Almost half of the population (45%) would describe themselves as a ‘dog person’ rather than a ‘cat person’, preferring to own a pet dog than a pet cat, the
results of our survey show.
- 45% said they are a ‘dog person’
- 31% answered that they would rather own a cat
- While around one in five (21%) said they didn’t fit into either category
Pet preference seems to vary considerably depending on the region in which you live.
- 54% of people living in the Midlands and Wales would opt for a dog
- Those in the North of England (52%) and Scotland (47%) were also more inclined to want a canine friend
- Compared to people living in both London and the South of England, who are split between the two, with 35% and 36% respectively choosing dogs, and 37% apiece preferring cats
Loyalty or independence
Whether you prefer dogs or cats can be a sensitive issue, and as our poll shows, most Brits can come off the fence on the issue and decide if they are a cat or a dog ‘person’.

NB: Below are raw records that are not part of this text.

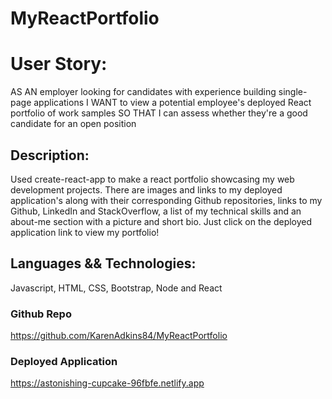 # MyReactPortfolio

# User Story: 
AS AN employer looking for candidates with experience building single-page applications
I WANT to view a potential employee's deployed React portfolio of work samples
SO THAT I can assess whether they're a good candidate for an open position

## Description: 
Used create-react-app to make a react portfolio showcasing my web development projects. There are images and links to my deployed application's along with their corresponding Github repositories, links to my Github, LinkedIn and StackOverflow, a list of my technical skills and an about-me section with a picture and short bio. Just click on the deployed application link to view my portfolio!

## Languages && Technologies: 
Javascript, HTML, CSS, Bootstrap, Node and React

### Github Repo
https://github.com/KarenAdkins84/MyReactPortfolio

### Deployed Application
https://astonishing-cupcake-96fbfe.netlify.app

Historically speaking, dogs and cats have been popular household additions, as the former were used to catch vermin and the latter to protect the owner’s property. Nowadays, pets are stereotypically likely to be known for their personalities, with cats said to be affectionate but fiercely independent, and dogs characterised as ‘man’s best friend’, loyal to the end. Informally known as a nation of animal lovers, current estimates suggest that Britain’s households are home to around 10.3 million cats and 10.5 million dogs.

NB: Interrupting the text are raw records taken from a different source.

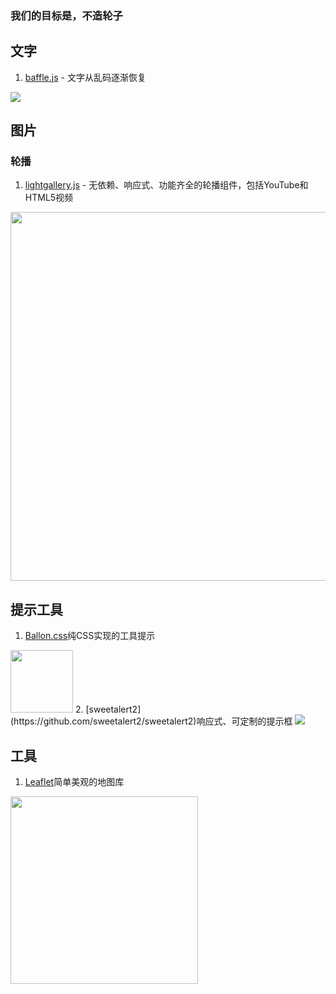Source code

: ### 我们的目标是，不造轮子 ###
## 文字 ##
1. [baffle.js](https://camwiegert.github.io/baffle) - 文字从乱码逐渐恢复

![](http://obydp3y41.bkt.clouddn.com/Github/Collection/imgsbaffle.gif)

## 图片 ##
### 轮播 ###
1. [lightgallery.js](https://sachinchoolur.github.io/lightgallery.js/) - 无依赖、响应式、功能齐全的轮播组件，包括YouTube和HTML5视频

<img src="http://obydp3y41.bkt.clouddn.com/Github/Collection/imgs/lightgallery.png" width="590">


## 提示工具 ##
1. [Ballon.css](http://kazzkiq.github.io/balloon.css/)纯CSS实现的工具提示

<img src="http://obydp3y41.bkt.clouddn.com/Github/Collection/imgs/Ballon.gif" width="100">
2. [sweetalert2](https://github.com/sweetalert2/sweetalert2)响应式、可定制的提示框

<img src="https://sweetalert2.github.io/images/swal2-logo.png">

## 工具 ##
1. [Leaflet](http://leafletjs.com/)简单美观的地图库

<img src="http://leafletjs.com/docs/images/logo.png" width="300">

The UK was the first country to set up a society for the protection of animals, and in the early nineteenth century, what is now the RSPCA (The Royal Society for the Prevention of Cruelty to Animals) was set up in London, resulting in dramatic changes in the law towards animal welfare. The RSPCA remains one of the most popular charities in the UK, with 55,000 adult members, and receives around £28.5m every year from money left in people’s wills alone.